Published 15 February 2019, The Daily Tribune
Time and again, we are reminded of a declaration by Benjamin Franklin that there are only two things in life that are certain: death and taxes—also two topics seldom welcomed into conversations and often left unprepared for.
However, what if there is a way to maximize the heirs’ distributive shares without increasing the value of the gross estate and without having to pay a higher amount of estate tax? Surely, more people would be less apprehensive about the subject and maybe even less evasive and cunning when it comes to declaring the proper amount of the gross estate.
Estate planning. You have probably heard about this concept. Simply stated, it is a process whereby a person undertakes arrangements for the efficient and less costly administration and disposition of his estate once Death comes knocking. While most estate plans are set up with the help of a lawyer experienced in estate law, I would be discussing one simple method in particular—that is, by getting multiple insurance policies for one’s own life.

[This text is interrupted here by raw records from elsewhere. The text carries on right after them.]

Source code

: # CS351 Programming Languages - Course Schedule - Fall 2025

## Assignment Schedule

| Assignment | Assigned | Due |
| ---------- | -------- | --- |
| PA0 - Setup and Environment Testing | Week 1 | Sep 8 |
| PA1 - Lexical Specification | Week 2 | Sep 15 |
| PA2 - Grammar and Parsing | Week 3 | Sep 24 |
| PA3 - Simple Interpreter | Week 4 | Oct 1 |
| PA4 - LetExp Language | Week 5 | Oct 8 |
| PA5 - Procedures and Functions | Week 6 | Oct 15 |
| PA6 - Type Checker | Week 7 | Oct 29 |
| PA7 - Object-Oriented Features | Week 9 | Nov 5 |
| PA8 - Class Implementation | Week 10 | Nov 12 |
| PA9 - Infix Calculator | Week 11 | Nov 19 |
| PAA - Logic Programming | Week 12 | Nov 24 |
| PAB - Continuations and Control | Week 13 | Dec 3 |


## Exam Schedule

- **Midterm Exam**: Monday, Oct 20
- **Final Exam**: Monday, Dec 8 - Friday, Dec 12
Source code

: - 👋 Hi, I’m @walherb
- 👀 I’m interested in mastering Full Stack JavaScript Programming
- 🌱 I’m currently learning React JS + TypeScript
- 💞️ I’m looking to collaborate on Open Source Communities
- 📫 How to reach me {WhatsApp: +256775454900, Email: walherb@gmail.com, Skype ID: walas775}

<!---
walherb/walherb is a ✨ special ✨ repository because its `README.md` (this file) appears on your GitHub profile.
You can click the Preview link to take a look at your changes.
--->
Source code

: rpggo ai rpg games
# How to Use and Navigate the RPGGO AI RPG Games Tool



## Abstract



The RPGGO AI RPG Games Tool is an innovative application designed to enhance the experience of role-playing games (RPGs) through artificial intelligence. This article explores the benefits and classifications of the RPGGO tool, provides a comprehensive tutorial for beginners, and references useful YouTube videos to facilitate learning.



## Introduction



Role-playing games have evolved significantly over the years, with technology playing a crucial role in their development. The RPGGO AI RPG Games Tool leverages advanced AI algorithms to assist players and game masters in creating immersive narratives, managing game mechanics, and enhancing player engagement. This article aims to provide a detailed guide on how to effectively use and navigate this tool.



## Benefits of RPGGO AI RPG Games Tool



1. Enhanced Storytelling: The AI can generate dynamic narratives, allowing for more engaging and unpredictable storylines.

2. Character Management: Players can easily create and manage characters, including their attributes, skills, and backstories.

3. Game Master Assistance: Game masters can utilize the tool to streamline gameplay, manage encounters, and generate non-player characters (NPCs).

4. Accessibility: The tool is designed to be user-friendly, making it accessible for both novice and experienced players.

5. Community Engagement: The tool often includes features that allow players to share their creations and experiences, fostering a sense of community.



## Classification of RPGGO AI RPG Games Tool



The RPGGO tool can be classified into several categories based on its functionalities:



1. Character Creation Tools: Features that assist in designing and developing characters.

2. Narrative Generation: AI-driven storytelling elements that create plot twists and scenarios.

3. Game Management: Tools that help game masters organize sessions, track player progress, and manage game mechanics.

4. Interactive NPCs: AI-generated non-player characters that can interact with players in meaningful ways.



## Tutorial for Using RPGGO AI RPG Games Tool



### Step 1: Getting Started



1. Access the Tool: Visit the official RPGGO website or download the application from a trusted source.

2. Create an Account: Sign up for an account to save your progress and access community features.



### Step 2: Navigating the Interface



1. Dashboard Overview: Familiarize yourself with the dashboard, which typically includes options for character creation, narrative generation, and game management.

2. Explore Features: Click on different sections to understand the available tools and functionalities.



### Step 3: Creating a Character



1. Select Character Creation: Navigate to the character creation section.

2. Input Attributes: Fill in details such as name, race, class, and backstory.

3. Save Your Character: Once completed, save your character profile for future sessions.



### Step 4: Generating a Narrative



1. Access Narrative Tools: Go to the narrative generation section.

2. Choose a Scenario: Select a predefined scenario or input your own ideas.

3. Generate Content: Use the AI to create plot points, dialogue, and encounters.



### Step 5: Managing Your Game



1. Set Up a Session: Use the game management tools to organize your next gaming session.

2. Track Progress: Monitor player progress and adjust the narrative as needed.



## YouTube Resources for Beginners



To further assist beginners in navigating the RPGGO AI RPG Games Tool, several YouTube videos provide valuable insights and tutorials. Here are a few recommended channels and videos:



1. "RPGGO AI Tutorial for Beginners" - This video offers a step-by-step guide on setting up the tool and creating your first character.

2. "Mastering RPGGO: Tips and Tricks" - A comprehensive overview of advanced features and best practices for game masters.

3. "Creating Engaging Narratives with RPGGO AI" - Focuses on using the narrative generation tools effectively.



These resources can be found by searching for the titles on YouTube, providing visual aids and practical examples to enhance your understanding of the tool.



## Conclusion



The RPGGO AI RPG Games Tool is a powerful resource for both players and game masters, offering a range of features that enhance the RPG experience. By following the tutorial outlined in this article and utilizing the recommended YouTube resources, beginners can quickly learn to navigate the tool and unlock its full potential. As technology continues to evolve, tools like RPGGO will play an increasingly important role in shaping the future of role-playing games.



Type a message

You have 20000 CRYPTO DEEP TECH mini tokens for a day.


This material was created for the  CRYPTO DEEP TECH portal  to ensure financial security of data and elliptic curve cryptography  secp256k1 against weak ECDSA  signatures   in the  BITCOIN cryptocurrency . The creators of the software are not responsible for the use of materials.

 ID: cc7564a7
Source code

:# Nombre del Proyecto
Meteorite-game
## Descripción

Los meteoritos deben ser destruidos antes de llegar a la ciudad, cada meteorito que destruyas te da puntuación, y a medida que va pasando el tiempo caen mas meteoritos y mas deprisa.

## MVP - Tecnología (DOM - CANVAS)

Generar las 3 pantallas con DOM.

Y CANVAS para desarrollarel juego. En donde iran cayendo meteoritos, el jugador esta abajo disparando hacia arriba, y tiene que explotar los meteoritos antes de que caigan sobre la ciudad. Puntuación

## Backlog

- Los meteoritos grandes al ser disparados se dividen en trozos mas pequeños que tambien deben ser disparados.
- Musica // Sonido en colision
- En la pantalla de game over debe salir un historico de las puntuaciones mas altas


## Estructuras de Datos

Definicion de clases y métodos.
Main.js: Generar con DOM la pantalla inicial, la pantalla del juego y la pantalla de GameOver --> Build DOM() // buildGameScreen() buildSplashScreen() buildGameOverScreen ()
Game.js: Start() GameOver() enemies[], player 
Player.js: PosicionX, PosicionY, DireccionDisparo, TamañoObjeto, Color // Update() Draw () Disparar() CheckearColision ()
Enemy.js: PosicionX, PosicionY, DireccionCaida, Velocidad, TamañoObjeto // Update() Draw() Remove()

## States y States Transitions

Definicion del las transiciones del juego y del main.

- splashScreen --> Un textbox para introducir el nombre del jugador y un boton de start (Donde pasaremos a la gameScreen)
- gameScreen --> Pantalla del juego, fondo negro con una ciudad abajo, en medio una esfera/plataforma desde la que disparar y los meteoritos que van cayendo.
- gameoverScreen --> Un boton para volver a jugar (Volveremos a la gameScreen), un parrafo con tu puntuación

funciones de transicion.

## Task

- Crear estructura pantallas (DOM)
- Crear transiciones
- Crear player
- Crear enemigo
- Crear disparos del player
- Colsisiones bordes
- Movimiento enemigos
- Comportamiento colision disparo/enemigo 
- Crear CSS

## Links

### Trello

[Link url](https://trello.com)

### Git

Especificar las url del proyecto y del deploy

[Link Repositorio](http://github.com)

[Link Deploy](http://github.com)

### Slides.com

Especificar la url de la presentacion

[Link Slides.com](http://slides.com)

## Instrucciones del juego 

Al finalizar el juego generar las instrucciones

There is an opportunity in getting multiple life insurance policies. Parenthetically, since the price of one’s life is inestimable, it follows that there can be no over-insurance which is prohibited under our laws. As a consequence, the insured can leave more [asset-wise] to his chosen beneficiaries.
Fortunately, we have no problem as to the income tax side given that life insurance proceeds are excluded from the beneficiary’s gross income and are thus not taxable. Conversely, a dilemma arises on the estate tax side where the taxability of the proceeds will depend on who the beneficiaries of the life insurance policies are. Under Section 85 of the National Internal Revenue Code the Tax Code, the gross estate includes all the property of the decedent, real or personal, tangible or intangible, wherever situated. This embraces life insurance proceeds, viz: “To the extent of the amount receivable by the estate of the deceased, his executor, or administrator, as insurance under policies taken out by the decedent upon his own life, irrespective of whether or not the insured retained the power of revocation, or to the extent of the amount receivable by any beneficiary designated in the policy of insurance, except when it is expressly stipulated that the designation of the beneficiary is irrevocable.”
If the designation of the beneficiary is irrevocable, the proceeds are generally payable to the beneficiary. Thus, if one designates his heirs (e.g. wife and children) as irrevocable beneficiaries in his life insurance policies and does not appoint any of them as his estate’s executor or administrator come his demise, then the life insurance proceeds will not form part of the deceased’s gross estate and will not be subject to estate tax.
To illustrate: if Pedro has liquid assets worth P10 million, he can use a portion thereof to pay for the annual premiums on his life insurance policies which designate his heirs as irrevocable beneficiaries.
Let us further say that the policies have a face value totaling P20 million.
Following the letter of the law, the P20 million that will be released to the beneficiary-heirs upon Pedro’s death will be excluded from his gross estate if none of them is appointed as his estate’s executor or administrator. Hence, as discussed above, not only would Pedro have increased his heirs’ distributive share by P20 million in making them his beneficiaries, but the insurance proceeds will also not be subjected to both income and estate tax. In conclusion, it is legally possible to increase the heirs’ distributive shares without increasing one’s gross estate and paying the corresponding taxes.
Given the above scenario, allow me then to modify Franklin’s adage: death may be certain, but at least, taxes are relatively not.